__What the task requires__:
What is needed is an exact retyping of each entry, pictures excluded.

__Dataset records__:
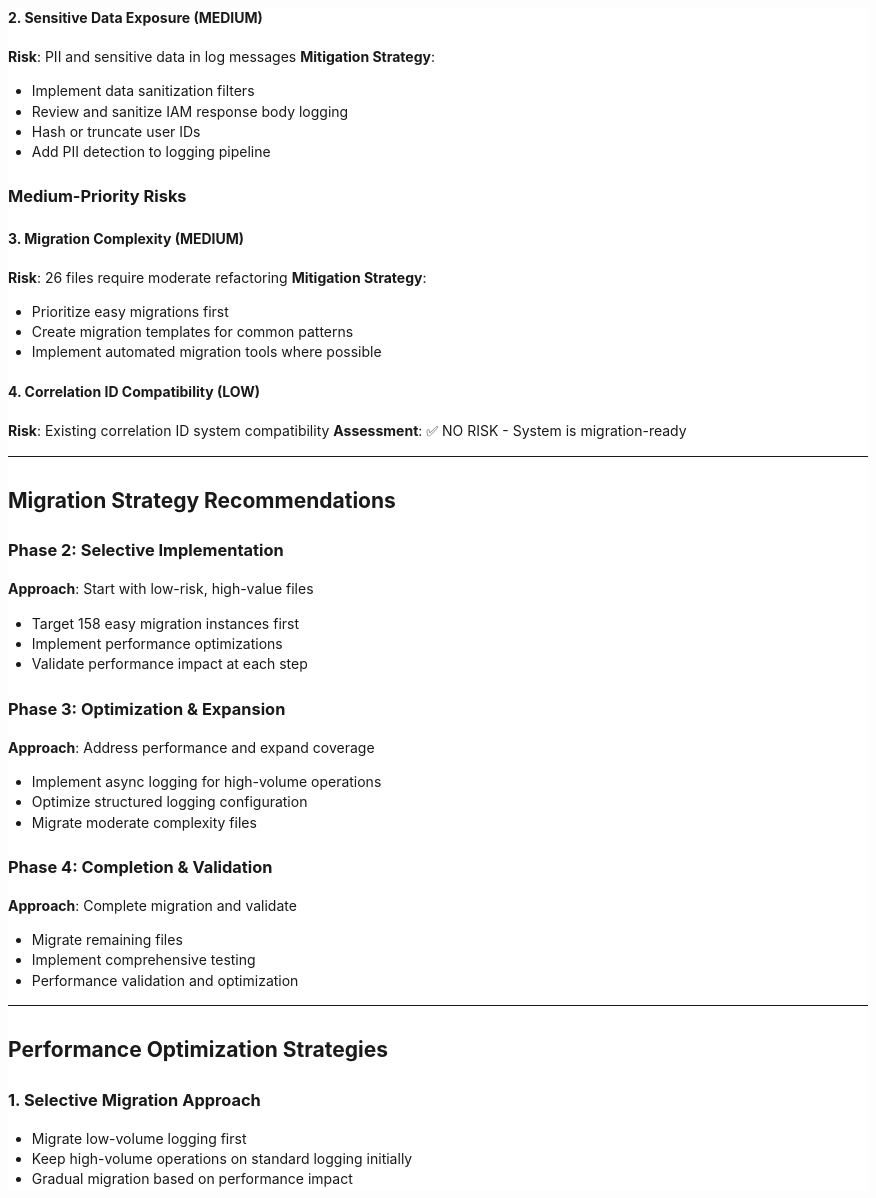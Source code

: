 #### 2. Sensitive Data Exposure (MEDIUM)
**Risk**: PII and sensitive data in log messages
**Mitigation Strategy**:
- Implement data sanitization filters
- Review and sanitize IAM response body logging
- Hash or truncate user IDs
- Add PII detection to logging pipeline

### Medium-Priority Risks

#### 3. Migration Complexity (MEDIUM)
**Risk**: 26 files require moderate refactoring
**Mitigation Strategy**:
- Prioritize easy migrations first
- Create migration templates for common patterns
- Implement automated migration tools where possible

#### 4. Correlation ID Compatibility (LOW)
**Risk**: Existing correlation ID system compatibility
**Assessment**: ✅ NO RISK - System is migration-ready

---

## Migration Strategy Recommendations

### Phase 2: Selective Implementation
**Approach**: Start with low-risk, high-value files
- Target 158 easy migration instances first
- Implement performance optimizations
- Validate performance impact at each step

### Phase 3: Optimization & Expansion
**Approach**: Address performance and expand coverage
- Implement async logging for high-volume operations
- Optimize structured logging configuration
- Migrate moderate complexity files

### Phase 4: Completion & Validation
**Approach**: Complete migration and validate
- Migrate remaining files
- Implement comprehensive testing
- Performance validation and optimization

---

## Performance Optimization Strategies

### 1. Selective Migration Approach
- Migrate low-volume logging first
- Keep high-volume operations on standard logging initially
- Gradual migration based on performance impact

__Output below__:
Source code

: #### 2. Sensitive Data Exposure (MEDIUM)
**Risk**: PII and sensitive data in log messages
**Mitigation Strategy**:
- Implement data sanitization filters
- Review and sanitize IAM response body logging
- Hash or truncate user IDs
- Add PII detection to logging pipeline

### Medium-Priority Risks

#### 3. Migration Complexity (MEDIUM)
**Risk**: 26 files require moderate refactoring
**Mitigation Strategy**:
- Prioritize easy migrations first
- Create migration templates for common patterns
- Implement automated migration tools where possible

#### 4. Correlation ID Compatibility (LOW)
**Risk**: Existing correlation ID system compatibility
**Assessment**: ✅ NO RISK - System is migration-ready

---

## Migration Strategy Recommendations

### Phase 2: Selective Implementation
**Approach**: Start with low-risk, high-value files
- Target 158 easy migration instances first
- Implement performance optimizations
- Validate performance impact at each step

### Phase 3: Optimization & Expansion
**Approach**: Address performance and expand coverage
- Implement async logging for high-volume operations
- Optimize structured logging configuration
- Migrate moderate complexity files

### Phase 4: Completion & Validation
**Approach**: Complete migration and validate
- Migrate remaining files
- Implement comprehensive testing
- Performance validation and optimization

---

## Performance Optimization Strategies

### 1. Selective Migration Approach
- Migrate low-volume logging first
- Keep high-volume operations on standard logging initially
- Gradual migration based on performance impact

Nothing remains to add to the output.